Cornelia I. Toelgyes
24 Gennaio 2023
Destinazione Addis Abeba, Etiopia. Macchinari per preparare bossoli e munizioni, stipati in due container, sono stati sequestrati dalla guardia di finanza al porto di Genova. La guerra uccide molti moltissimi, altri si arricchiscono grazie ai conflitti.
Secondo quanto riferito dalla guardia di finanza, le indagini erano in atto da diversi mesi. Ma solo in questi giorni la procura di Genova ha portato a termine l’inchiesta preliminare e ha dunque potuto portare alla luce il grave fatto.
Gli indagati sono tre, Ferdinando Monti (81 anni) e il figlio Davide, di 54, nonché l’intermediario, Angelo Dino Caravaggi, di 59 anni. Le accuse nei loro confronti sono esportazione illegale di materiali di armamento e falsità ideologica commessa dal privato in atto pubblico.
Va sottolineato che i tre non solo hanno violato la legge italiana, ma hanno “sorvolato” sulle raccomandazioni dell’Unione Europea, che con risoluzione del 7 ottobre 2021 invita tutti gli Stati membri a non esportare armi verso l’Etiopia.
L’azienda esportatrice è FORZA 3M Srl, con sede a Lecco, via Parini 19, società che non risulta iscritta nel Registro nazionale delle imprese (ex legge 185/1990), e quindi non poteva richiedere l’autorizzazione all’esportazione di materiale d’armamento, come precisa The Wapon Watch (Osservatorio sulle armi nei porti europei e del Mediterraneo).
Il materiale sequestrato e destinato all’Etiopia, Paese in fiamme su diversi fronti, era contenuto in due container, per un valore approssimativo di 3 milioni di euro. Si tratta di una macchina scanalatrice e da una rifilatrice, oltre a minuterie metalliche e stampi impiegati per la fabbricazione di munizioni leggere.
Sono però state descritte dall’azienda esportatrice come un “tornio parallelo e macchine per la formatura a caldo”, definizioni generiche che ovviamente intendevano occultare apparecchiature per la fabbricazione di ben altro.

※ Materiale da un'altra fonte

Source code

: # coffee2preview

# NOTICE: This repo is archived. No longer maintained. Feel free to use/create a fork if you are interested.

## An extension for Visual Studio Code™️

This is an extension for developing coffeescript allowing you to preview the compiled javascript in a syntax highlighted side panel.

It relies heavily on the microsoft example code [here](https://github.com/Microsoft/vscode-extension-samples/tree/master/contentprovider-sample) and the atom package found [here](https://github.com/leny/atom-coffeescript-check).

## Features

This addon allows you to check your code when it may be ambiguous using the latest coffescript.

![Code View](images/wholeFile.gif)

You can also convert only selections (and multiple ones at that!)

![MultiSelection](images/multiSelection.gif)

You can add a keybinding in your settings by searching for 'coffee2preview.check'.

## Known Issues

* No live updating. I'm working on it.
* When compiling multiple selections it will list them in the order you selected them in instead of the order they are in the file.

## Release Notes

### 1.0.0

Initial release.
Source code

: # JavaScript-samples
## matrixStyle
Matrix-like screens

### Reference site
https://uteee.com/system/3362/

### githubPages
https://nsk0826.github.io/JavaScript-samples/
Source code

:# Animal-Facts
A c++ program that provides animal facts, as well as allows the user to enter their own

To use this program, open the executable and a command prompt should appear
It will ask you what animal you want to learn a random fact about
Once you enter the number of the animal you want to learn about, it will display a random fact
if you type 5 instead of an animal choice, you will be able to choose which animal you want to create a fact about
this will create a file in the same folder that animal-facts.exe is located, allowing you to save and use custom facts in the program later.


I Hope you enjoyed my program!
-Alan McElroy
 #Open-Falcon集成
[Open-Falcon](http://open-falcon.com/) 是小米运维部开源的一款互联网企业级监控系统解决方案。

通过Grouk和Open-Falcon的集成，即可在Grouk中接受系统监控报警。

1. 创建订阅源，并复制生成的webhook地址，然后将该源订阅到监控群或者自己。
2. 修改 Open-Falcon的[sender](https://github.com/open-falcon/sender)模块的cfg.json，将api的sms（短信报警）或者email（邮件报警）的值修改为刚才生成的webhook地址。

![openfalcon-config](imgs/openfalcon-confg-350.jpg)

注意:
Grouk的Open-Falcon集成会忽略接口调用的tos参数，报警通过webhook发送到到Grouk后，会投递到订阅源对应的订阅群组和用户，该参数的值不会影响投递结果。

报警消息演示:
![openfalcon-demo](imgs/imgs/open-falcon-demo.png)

Le macchine sono destinate alla fabbricazione di munizioni, come conferma la presenza di stampi per il calibro 7.62×39 mm, tipico delle armi da guerra di produzione sovietica e in particolare dell’AK-47 ‘Kalashnikov’, fucile d’assalto che è stato anche prodotto su licenza in Etiopia negli stabilimenti del Gafat Armament Engineering Complex, come precisa The Wapon Watch.
La ditta FORZA 3M Srl è stata costituita solamente nel 2021 e ha un capitale limitato di appena 20.000 euro. La sede dichiarata è solo quella legale e l’unico bilancio finora presentato è di 160.000 euro con un solo dipendente. L’azienda è strettamente collegata ad un’altra società, la MINUTERIE 3M Srl, attiva dal 1995 nelle minuterie metalliche, che nel bilancio 2021 ha dichiarato un fatturato di 12,7 milioni di euro e ha 61 dipendenti impiegati in uno stabilimento della zona industriale di Lecco.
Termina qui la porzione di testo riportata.